En la (per)versión de Bataille, todo transcurre bajo el tórrido cielo de España, de una destellante y a ratos irreal luminosidad, y el toro acaba asimismo transformado en una bestia solar que, al levantar al caballo y al picador con cada cornada, parece que se los estuviera ofrendando al astro en las alturas. Simone tiene el capricho de que le sirvan en un plato los cojones del toro muerto. Los huevos del animal son como los huevos de gallina con los que Simone jugaba en el cuarto de baño de su alcoba de niña enferma; los rayos que el sol derrama sobre la plaza de toros evocan el color dorado, el calor de la orina; el albero es redondo y blanco como un ojo, como el plato de leche en el que bebía la gata, es decir, en el que Simone se empapaba el coño. Simone quiere sentar sus posaderas sobre el plato con los testículos del bicho del mismo modo que, en el primer capítulo, quería sentarse sobre el plato de leche del gato: devorarlo todo con la boca ciega de su sexo.
El párrafo que abre el capítulo siguiente merece de nuevo citarse por extenso. Escribe Bataille: “Dos globos del mismo tamaño y consistencia se habían animado con movimientos contrarios y simultáneos. Un testículo blanco de toro había penetrado la carne “rosa y negra” de Simone; un ojo había salido de la cabeza del joven torero. Esta coincidencia, vinculada a la muerte a la vez que a una especie de licuefacción urinaria del cielo, me devolvió por un momento a Marcelle. En aquel inaprensible instante me pareció tocarla”. La muerte del torero, el éxtasis de Simone: dos movimiento disjuntos pero fundidos en la imaginación fantasmática del narrador que nos hacen pensar en las primeras páginas de El ano solar, otro texto de Bataille escrito en la misma época que Historia del ojo. Allí el autor afirma que los dos movimientos principales son el movimiento rotatorio y el movimiento sexual, y los dos pueden transformarse recíprocamente el uno en el otro. La tierra al girar hace copular a los animales y a los hombres –dice Bataille-, y los animales y los hombres hacen girar a la tierra copulando.

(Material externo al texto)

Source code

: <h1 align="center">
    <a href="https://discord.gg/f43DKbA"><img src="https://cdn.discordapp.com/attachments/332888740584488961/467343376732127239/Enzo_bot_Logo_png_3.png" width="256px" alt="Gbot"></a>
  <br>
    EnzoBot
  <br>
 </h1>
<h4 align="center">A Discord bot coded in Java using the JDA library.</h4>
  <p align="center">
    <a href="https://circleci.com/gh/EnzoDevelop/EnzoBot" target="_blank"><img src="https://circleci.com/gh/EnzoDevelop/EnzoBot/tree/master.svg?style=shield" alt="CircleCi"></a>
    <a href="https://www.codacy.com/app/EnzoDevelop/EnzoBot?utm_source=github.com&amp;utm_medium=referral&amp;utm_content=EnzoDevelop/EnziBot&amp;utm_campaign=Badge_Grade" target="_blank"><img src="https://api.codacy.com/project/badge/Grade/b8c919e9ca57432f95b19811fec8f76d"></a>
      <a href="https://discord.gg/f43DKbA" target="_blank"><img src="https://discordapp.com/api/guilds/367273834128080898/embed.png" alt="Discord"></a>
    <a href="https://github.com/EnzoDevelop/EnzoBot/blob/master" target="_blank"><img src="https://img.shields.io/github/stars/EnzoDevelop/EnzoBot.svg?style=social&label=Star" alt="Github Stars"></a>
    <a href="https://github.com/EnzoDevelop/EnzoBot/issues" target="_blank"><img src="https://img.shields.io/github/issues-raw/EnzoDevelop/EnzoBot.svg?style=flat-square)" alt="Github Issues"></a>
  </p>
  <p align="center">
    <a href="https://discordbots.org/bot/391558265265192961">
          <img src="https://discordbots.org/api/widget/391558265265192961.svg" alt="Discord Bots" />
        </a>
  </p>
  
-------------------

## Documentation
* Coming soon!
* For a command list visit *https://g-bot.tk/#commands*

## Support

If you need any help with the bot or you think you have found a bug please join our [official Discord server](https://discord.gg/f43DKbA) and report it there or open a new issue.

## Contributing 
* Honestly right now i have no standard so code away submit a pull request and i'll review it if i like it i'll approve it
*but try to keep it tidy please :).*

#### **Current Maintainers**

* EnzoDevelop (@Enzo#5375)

Pero sin duda son los tres últimos capítulos del libro los que albergan el crimen más atroz de todos. Simone y el narrador, en compañía de su protector inglés Sir Edmond, se han trasladado de Madrid a Sevilla. Cierto día pasean por las calles de la ciudad andaluza y van a toparse con la Iglesia de la Santa Caridad, mandada edificar por el pecador arrepentido Miguel Mañara, al que el mito romántico –y también Sir Edmond- identifica con la inspiración del Don Juan de Tirso. Simone se mea –literalmente- de risa sobre la lápida de Mañara, que el libertino contrito había hecho colocar a la puerta del templo para que su tumba fuera pisoteada por los pies incluso de los seres más viles, y después los tres entran en la iglesia. Allí, un joven sacerdote, don Aminado, rubio y muy atractivo, con las mejillas hundidas y los ojos pálidos de un santo, toma confesión a una devota. (Al menos en dos ocasiones, el narrador se refiere al confesionario con el término “armario”). Después será el turno de Simone. Lo que sigue es una orgía feroz en la que se mezclan el martirio del cura (“carroña”, “miserable”) con una parodia del sacramento de la eucaristía, en la que se produce la transustanciación del pan y el vino en el semen y la orina de Cristo. Omito los detalles del ritual para no mermar el placer de quien quiera leer o releer el pasaje; tan solo diré que el ojo del joven cura acaba instalado como por ensalmo entre los párpados del sexo de Simone. Torsión del sacramento que tiene el valor de un sacrilegio definitivo: Bataille daba muerte así a la fe de su juventud.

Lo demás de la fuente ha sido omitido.